Reproductive Justice is an activist movement for full access to reproductive and sexual healthcare and rights. As SisterSong explains, “Indigenous women, women of color, and trans* people have always fought for Reproductive Justice, but the term was invented in 1994…by a group of Black women gathered in Chicago.” Mainstream womens’ rights movements have historically centered white voices, rhetorics of “choice,” and abortion while ignoring other issues related to access, safety, and care that impact Black, Indigenous, Latinx, and other women and trans people of color disproportionately.
Reproductive justice (RJ) demands rights for every individual. Loretta Ross and Rickie Solinger define the core principles of RJ to be:
(1) the right not to not have a child
(2) the right to have a child
(3) the right to parent children in safe and healthy environments
(4) the right to sexual and bodily autonomy
These principles connect reproductive rights and health with quality education, fair housing, access to health services, immigration status and protections, and police violence.
The promotores de salud featured on this site work with Latinx and immigrant communities to improve education, resources, and advocacy for reproductive justice and sexual health.
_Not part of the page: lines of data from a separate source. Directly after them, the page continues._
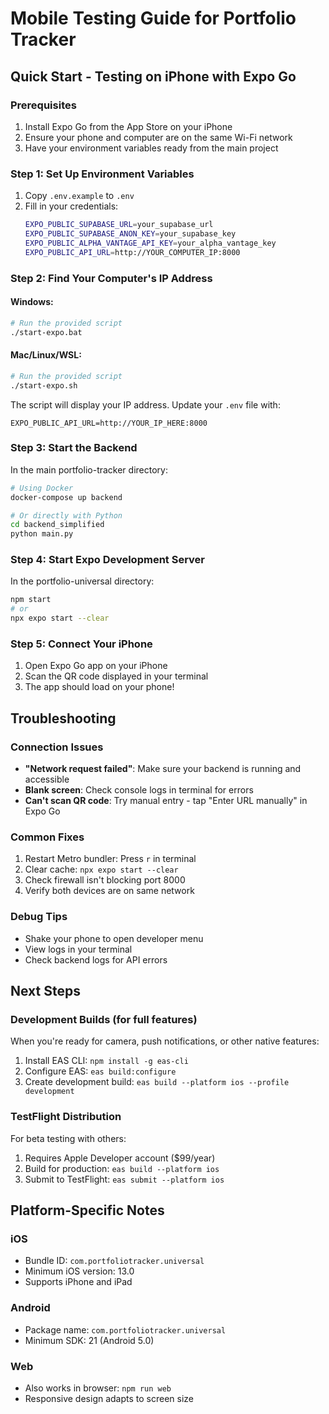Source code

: # Mobile Testing Guide for Portfolio Tracker

## Quick Start - Testing on iPhone with Expo Go

### Prerequisites
1. Install Expo Go from the App Store on your iPhone
2. Ensure your phone and computer are on the same Wi-Fi network
3. Have your environment variables ready from the main project

### Step 1: Set Up Environment Variables
1. Copy `.env.example` to `.env`
2. Fill in your credentials:
   ```bash
   EXPO_PUBLIC_SUPABASE_URL=your_supabase_url
   EXPO_PUBLIC_SUPABASE_ANON_KEY=your_supabase_key
   EXPO_PUBLIC_ALPHA_VANTAGE_API_KEY=your_alpha_vantage_key
   EXPO_PUBLIC_API_URL=http://YOUR_COMPUTER_IP:8000
   ```

### Step 2: Find Your Computer's IP Address

#### Windows:
```bash
# Run the provided script
./start-expo.bat
```

#### Mac/Linux/WSL:
```bash
# Run the provided script
./start-expo.sh
```

The script will display your IP address. Update your `.env` file with:
```
EXPO_PUBLIC_API_URL=http://YOUR_IP_HERE:8000
```

### Step 3: Start the Backend
In the main portfolio-tracker directory:
```bash
# Using Docker
docker-compose up backend

# Or directly with Python
cd backend_simplified
python main.py
```

### Step 4: Start Expo Development Server
In the portfolio-universal directory:
```bash
npm start
# or
npx expo start --clear
```

### Step 5: Connect Your iPhone
1. Open Expo Go app on your iPhone
2. Scan the QR code displayed in your terminal
3. The app should load on your phone!

## Troubleshooting

### Connection Issues
- **"Network request failed"**: Make sure your backend is running and accessible
- **Blank screen**: Check console logs in terminal for errors
- **Can't scan QR code**: Try manual entry - tap "Enter URL manually" in Expo Go

### Common Fixes
1. Restart Metro bundler: Press `r` in terminal
2. Clear cache: `npx expo start --clear`
3. Check firewall isn't blocking port 8000
4. Verify both devices are on same network

### Debug Tips
- Shake your phone to open developer menu
- View logs in your terminal
- Check backend logs for API errors

## Next Steps

### Development Builds (for full features)
When you're ready for camera, push notifications, or other native features:
1. Install EAS CLI: `npm install -g eas-cli`
2. Configure EAS: `eas build:configure`
3. Create development build: `eas build --platform ios --profile development`

### TestFlight Distribution
For beta testing with others:
1. Requires Apple Developer account ($99/year)
2. Build for production: `eas build --platform ios`
3. Submit to TestFlight: `eas submit --platform ios`

## Platform-Specific Notes

### iOS
- Bundle ID: `com.portfoliotracker.universal`
- Minimum iOS version: 13.0
- Supports iPhone and iPad

### Android
- Package name: `com.portfoliotracker.universal`
- Minimum SDK: 21 (Android 5.0)

### Web
- Also works in browser: `npm run web`
- Responsive design adapts to screen size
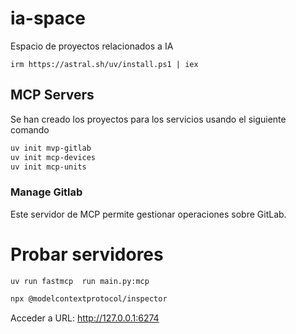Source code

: # ia-space
Espacio de proyectos relacionados a IA

```Powersheel
irm https://astral.sh/uv/install.ps1 | iex
```

## MCP Servers

Se han creado los proyectos para los servicios usando el siguiente comando

```sh
uv init mvp-gitlab
uv init mcp-devices
uv init mcp-units
```

### Manage Gitlab

Este servidor de MCP permite gestionar operaciones sobre GitLab.

# Probar servidores

```sh
uv run fastmcp  run main.py:mcp
```

```sh
npx @modelcontextprotocol/inspector
```

Acceder a URL: http://127.0.0.1:6274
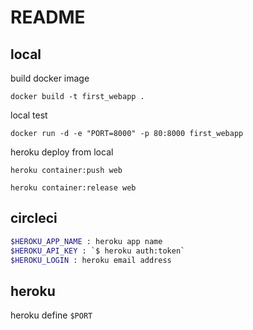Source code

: # README

## local

build docker image

`docker build -t first_webapp .`

local test

`docker run -d -e "PORT=8000" -p 80:8000 first_webapp`

heroku deploy from local

`heroku container:push web`

`heroku container:release web`

## circleci

```bash
$HEROKU_APP_NAME : heroku app name
$HEROKU_API_KEY : `$ heroku auth:token`
$HEROKU_LOGIN : heroku email address
```

## heroku

heroku define `$PORT`

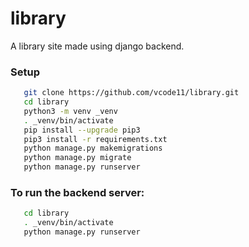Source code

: # library
A library site made using django backend.
### Setup 
```bash
   git clone https://github.com/vcode11/library.git
   cd library
   python3 -m venv _venv
   . _venv/bin/activate
   pip install --upgrade pip3
   pip3 install -r requirements.txt
   python manage.py makemigrations
   python manage.py migrate
   python manage.py runserver
```
### To run the  backend server:
```bash
   cd library
   . _venv/bin/activate
   python manage.py runserver
```
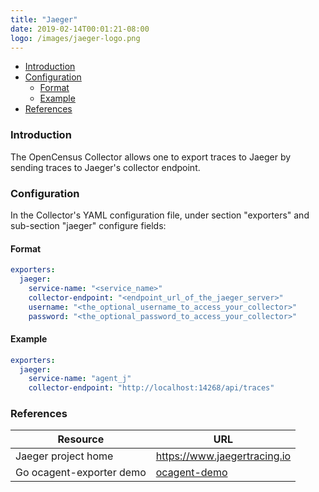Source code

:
 ```yaml
---
title: "Jaeger"
date: 2019-02-14T00:01:21-08:00
logo: /images/jaeger-logo.png
---
```


- [Introduction](#introduction)
- [Configuration](#configuration)
    - [Format](#format)
    - [Example](#example)
- [References](#references)


### Introduction

The OpenCensus Collector allows one to export traces to Jaeger by sending traces to Jaeger's collector endpoint.

### Configuration

In the Collector's YAML configuration file, under section "exporters" and sub-section "jaeger" configure fields:

#### Format
```yaml
exporters:
  jaeger:
    service-name: "<service_name>"
    collector-endpoint: "<endpoint_url_of_the_jaeger_server>"
    username: "<the_optional_username_to_access_your_collector>"
    password: "<the_optional_password_to_access_your_collector>"
```

#### Example
```yaml
exporters:
  jaeger:
    service-name: "agent_j"
    collector-endpoint: "http://localhost:14268/api/traces"
```
### References

Resource|URL
---|---
Jaeger project home|https://www.jaegertracing.io
Go ocagent-exporter demo|[ocagent-demo](/exporters/supported-exporters/go/ocagent/#end-to-end-example)

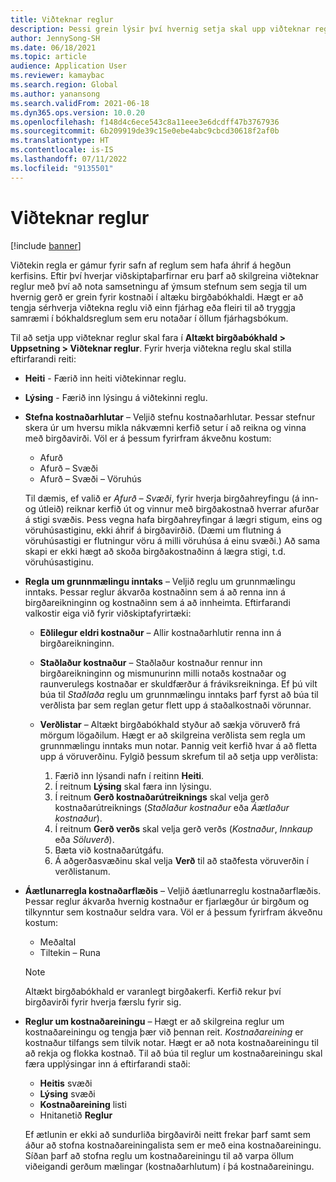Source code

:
 ```yaml
---
title: Viðteknar reglur
description: Þessi grein lýsir því hvernig setja skal upp viðteknar reglur til að ákveða hvernig gera á grein fyrir kostnaði í altæku birgðabókhaldi.
author: JennySong-SH
ms.date: 06/18/2021
ms.topic: article
audience: Application User
ms.reviewer: kamaybac
ms.search.region: Global
ms.author: yanansong
ms.search.validFrom: 2021-06-18
ms.dyn365.ops.version: 10.0.20
ms.openlocfilehash: f148d4c6ece543c8a11eee3e6dcdff47b3767936
ms.sourcegitcommit: 6b209919de39c15e0ebe4abc9cbcd30618f2af0b
ms.translationtype: HT
ms.contentlocale: is-IS
ms.lasthandoff: 07/11/2022
ms.locfileid: "9135501"
---
```

# <a name="conventions"></a>Viðteknar reglur

[!include [banner](../includes/banner.md)]

Viðtekin regla er gámur fyrir safn af reglum sem hafa áhrif á hegðun kerfisins. Eftir því hverjar viðskiptaþarfirnar eru þarf að skilgreina viðteknar reglur með því að nota samsetningu af ýmsum stefnum sem segja til um hvernig gerð er grein fyrir kostnaði í altæku birgðabókhaldi. Hægt er að tengja sérhverja viðtekna reglu við einn fjárhag eða fleiri til að tryggja samræmi í bókhaldsreglum sem eru notaðar í öllum fjárhagsbókum.

Til að setja upp viðteknar reglur skal fara í **Altækt birgðabókhald \> Uppsetning \> Viðteknar reglur**. Fyrir hverja viðtekna reglu skal stilla eftirfarandi reiti:

- **Heiti** - Færið inn heiti viðtekinnar reglu.
- **Lýsing** - Færið inn lýsingu á viðtekinni reglu.
- **Stefna kostnaðarhlutar** – Veljið stefnu kostnaðarhlutar. Þessar stefnur skera úr um hversu mikla nákvæmni kerfið setur í að reikna og vinna með birgðavirði. Völ er á þessum fyrirfram ákveðnu kostum:

    - Afurð
    - Afurð – Svæði
    - Afurð – Svæði – Vöruhús

    Til dæmis, ef valið er *Afurð – Svæði*, fyrir hverja birgðahreyfingu (á inn- og útleið) reiknar kerfið út og vinnur með birgðakostnað hverrar afurðar á stigi svæðis. Þess vegna hafa birgðahreyfingar á lægri stigum, eins og vöruhúsastiginu, ekki áhrif á birgðavirðið. (Dæmi um flutning á vöruhúsastigi er flutningur vöru á milli vöruhúsa á einu svæði.) Að sama skapi er ekki hægt að skoða birgðakostnaðinn á lægra stigi, t.d. vöruhúsastiginu.

- **Regla um grunnmælingu inntaks** – Veljið reglu um grunnmælingu inntaks. Þessar reglur ákvarða kostnaðinn sem á að renna inn á birgðareikninginn og kostnaðinn sem á að innheimta. Eftirfarandi valkostir eiga við fyrir viðskiptafyrirtæki:

    - **Eðlilegur eldri kostnaður** – Allir kostnaðarhlutir renna inn á birgðareikninginn.
    - **Staðlaður kostnaður** – Staðlaður kostnaður rennur inn birgðareikninginn og mismunurinn milli notaðs kostnaðar og raunverulegs kostnaðar er skuldfærður á fráviksreikninga. Ef þú vilt búa til *Staðlaða* reglu um grunnmælingu inntaks þarf fyrst að búa til verðlista þar sem reglan getur flett upp á staðalkostnaði vörunnar.
    - **Verðlistar** – Altækt birgðabókhald styður að sækja vöruverð frá mörgum lögaðilum. Hægt er að skilgreina verðlista sem regla um grunnmælingu inntaks mun notar. Þannig veit kerfið hvar á að fletta upp á vöruverðinu. Fylgið þessum skrefum til að setja upp verðlista:

        1. Færið inn lýsandi nafn í reitinn **Heiti**.
        1. Í reitnum **Lýsing** skal færa inn lýsingu.
        1. Í reitnum **Gerð kostnaðarútreiknings** skal velja gerð kostnaðarútreiknings (*Staðlaður kostnaður* eða *Áætlaður kostnaður*).
        1. Í reitnum **Gerð verðs** skal velja gerð verðs (*Kostnaður*, *Innkaup* eða *Söluverð*).
        1. Bæta við kostnaðarútgáfu.
        1. Á aðgerðasvæðinu skal velja **Verð** til að staðfesta vöruverðin í verðlistanum.

- **Áætlunarregla kostnaðarflæðis** – Veljið áætlunarreglu kostnaðarflæðis. Þessar reglur ákvarða hvernig kostnaður er fjarlægður úr birgðum og tilkynntur sem kostnaður seldra vara. Völ er á þessum fyrirfram ákveðnu kostum:

    - Meðaltal
    - Tiltekin – Runa

    > [!NOTE]
    > Altækt birgðabókhald er varanlegt birgðakerfi. Kerfið rekur því birgðavirði fyrir hverja færslu fyrir sig.

- **Reglur um kostnaðareiningu** – Hægt er að skilgreina reglur um kostnaðareiningu og tengja þær við þennan reit. *Kostnaðareining* er kostnaður tilfangs sem tilvik notar. Hægt er að nota kostnaðareiningu til að rekja og flokka kostnað. Til að búa til reglur um kostnaðareiningu skal færa upplýsingar inn á eftirfarandi staði:

    - **Heitis** svæði
    - **Lýsing** svæði
    - **Kostnaðareining** listi
    - Hnitanetið **Reglur**

    Ef ætlunin er ekki að sundurliða birgðavirði neitt frekar þarf samt sem áður að stofna kostnaðareiningalista sem er með eina kostnaðareiningu. Síðan þarf að stofna reglu um kostnaðareiningu til að varpa öllum viðeigandi gerðum mælingar (kostnaðarhlutum) í þá kostnaðareiningu.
They are experts at creating confianza. With this ability to create trust and confidence with others, people often open up to them about vulnerable and sometimes traumatic stories. The promotores’ own experiences with reproductive justice are multi-layered: at the same time that they’re grappling with carrying the stories and challenges of others, they carry their own stories and experiences of reproductive injustices. Through the process of reflecting and writing about reproductive justice, we have emphasized the need to care for ourselves, our stories, others and their stories, too. In doing that, sometimes it is best not to share our stories with others if we cannot trust them with that part of ourselves.
This community writing project aims to create space for the promotores to reflect on and share their own stories—about how they came to be promotores, how they see reproductive justice as part of their work, and how they see their past experiences as impacting who they are today.